Meet Your IPC: Bill Dentzer

BillDentzerMugInterviewed by Melissa Davlin

Bill Dentzer is a relative newcomer to Boise, but has quickly immersed himself into Idaho journalism and politics. Dentzer has covered politics for the Idaho Statesman since December 2014, and recently joined the Idaho Press Club Board of Directors.

Where were you born?

Arlington, Virginia, outside of Washington, D.C. My dad worked in government, and we lived in Arlington and in Peru for a time when I was very young. We moved to New York when I was six and I mostly grew up in Larchmont, a tidy suburb of New York City on the Long Island Sound.

Where else have you worked (and what else have you done)?

After college, I worked in journalism for 13 years for the Gannett chain in New York’s Westchester County.
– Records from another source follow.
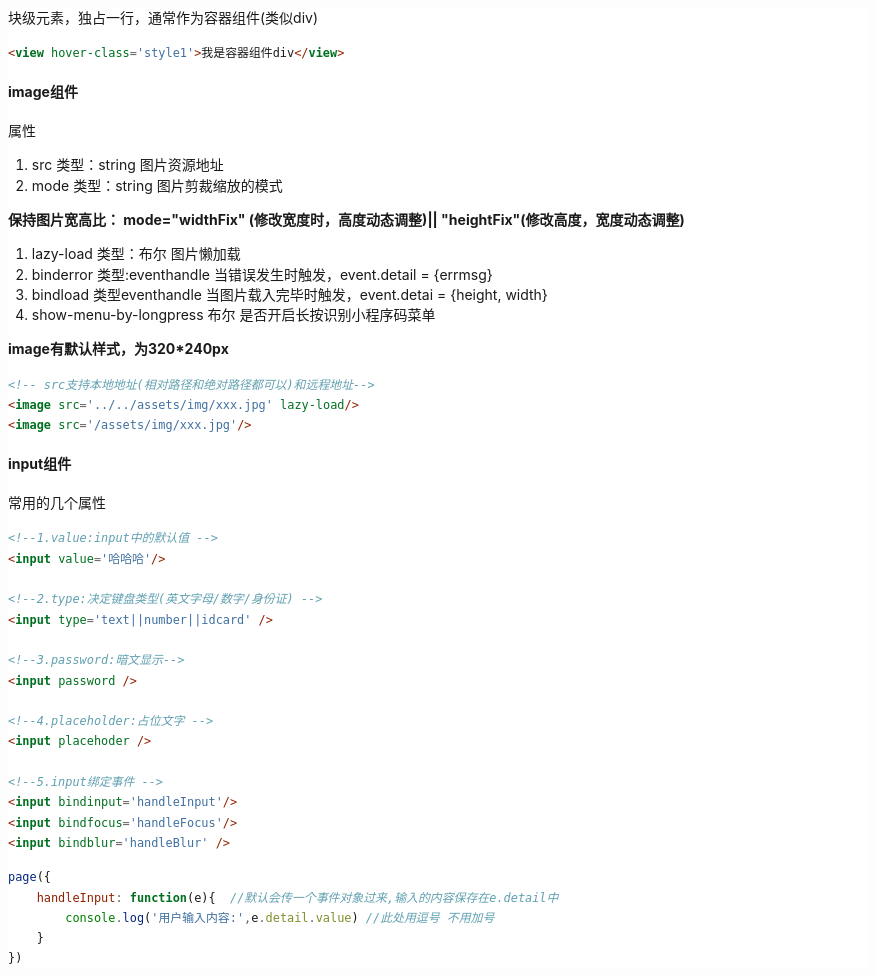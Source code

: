 块级元素，独占一行，通常作为容器组件(类似div)

``` html
<view hover-class='style1'>我是容器组件div</view>
```



#### image组件

属性

1. src   类型：string    图片资源地址
2. mode 类型：string  图片剪裁缩放的模式 

**保持图片宽高比： mode="widthFix"  (修改宽度时，高度动态调整)|| "heightFix"(修改高度，宽度动态调整)**

1. lazy-load  类型：布尔      图片懒加载
2. binderror    类型:eventhandle     当错误发生时触发，event.detail = {errmsg}
3. bindload   类型eventhandle        当图片载入完毕时触发，event.detai = {height, width}
4. show-menu-by-longpress   布尔    是否开启长按识别小程序码菜单

**image有默认样式，为320*240px**

``` html
<!-- src支持本地地址(相对路径和绝对路径都可以)和远程地址-->
<image src='../../assets/img/xxx.jpg' lazy-load/>
<image src='/assets/img/xxx.jpg'/>
```



#### input组件

常用的几个属性

``` html
<!--1.value:input中的默认值 -->
<input value='哈哈哈'/>

<!--2.type:决定键盘类型(英文字母/数字/身份证) -->
<input type='text||number||idcard' />

<!--3.password:暗文显示-->
<input password />

<!--4.placeholder:占位文字 -->
<input placehoder />

<!--5.input绑定事件 -->
<input bindinput='handleInput'/>
<input bindfocus='handleFocus'/>
<input bindblur='handleBlur' />
```

``` js
page({
    handleInput: function(e){  //默认会传一个事件对象过来,输入的内容保存在e.detail中
        console.log('用户输入内容:',e.detail.value) //此处用逗号 不用加号
    }
})
```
I mostly covered government and politics, including six years as City Hall reporter and columnist in Yonkers, N.Y., and one session reporting on the New York state Legislature in Albany. Then I did general assignment work as a senior reporter – the “big story” type stuff.

I left journalism in 1998, suffering from burnout.  I worked as press secretary for the mayor of Yonkers for two years. In that job, I built the city’s first real website and as a result got recruited to join an internet development firm. After 9/11 and from 2002 to 2010 I worked in corporate communications for financial and professional services firms and the media in New York. I moved to San Francisco in 2011 for a change of scenery and continued to work in freelance corporate communications until I moved to Boise in August 2014.

Why did you return to journalism?

The other jobs I held paid well but didn’t challenge me and weren’t as interesting. I didn’t connect to what I was doing or who I was doing it for. Working in journalism, ultimately it’s the public that you’re working for, and that’s more meaningful to me than working for someone’s bottom line.

What’s the most memorable story you’ve ever covered?

The last one. Or maybe the next one. It’s really hard to say, because the biggest stories I’ve covered aren’t necessarily the most important ones, nor have they been individual events so much as stories that played out over months or years. By that measure, I’d say my coverage of Yonkers was the most memorable “story” because it had the greatest impact. At the time I started in the beat the city was tearing itself apart fighting federal housing and school desegregation orders. Later, it repudiated ward-style politics and changed its form of government, but then saw a self-styled reform mayor nearly ruin things through his incompetence, vendetta-chasing and power abuses. It saw a previous mayor commit suicide, fearing that he would be caught up in a political witch-hunt. It saw hundreds of citizens come out on New Year’s Eve to defeat a politically-suspect redistricting plan by filibustering a public hearing. As an observer to all that and more, I was able to help shape events just by reporting them thoroughly, accurately and fairly. That’s what we’re supposed to do.

You’re new to Idaho, but you’ve had to cover some of the most complex political issues in the state over the last several months. Have there been any surprises during that time?

Not really, and maybe that’s a surprise in itself. Seems like politics is the same everywhere. What changes are the issues that drive the debates. I was pretty keyed in to what state politics here would be like, what the issues and divisions were and how the lines of debate would form.

I guess if there’s something I’ve found interesting, if not entirely surprising, it’s how quickly nuanced state issues get boiled down to their lowest (and dumbest) common denominators when they go out to a national audience. There is a fairly unflattering and inaccurate narrative about Idaho that is quickly and eagerly embraced outside the state, but like a lot of stereotypes, it holds a measure of truth and is ultimately one of Idaho’s own making. 

How do you spend your free time here?

I have all kinds of outdoor interests and activities that really drove my decision to move here, along with the scenery, the people and the easier pace of life. Boise seemed to have everything I wanted, including the job. I didn’t know there was an opening at the paper until several weeks after I moved here. Feel very fortunate to have been in the right place at the right time.

Any advice for young journalists?

Learn to write — or take photos, or videos, or whatever craft you need for your story-telling — but don’t necessarily study journalism. Study everything else – literature, ethics, cultures, public policy, economics, languages, history, other social sciences. The mechanics of journalism aren’t hard to learn, but if you’re not curious about the world, I think it’s hard to be good at it.

What do you hope to accomplish as a board member of the Idaho Press Club?

I want to get to know as many Idaho journalists as I can and work to support our collective interests, including efforts to strengthen and expand state sunshine laws. That, and go on more junkets.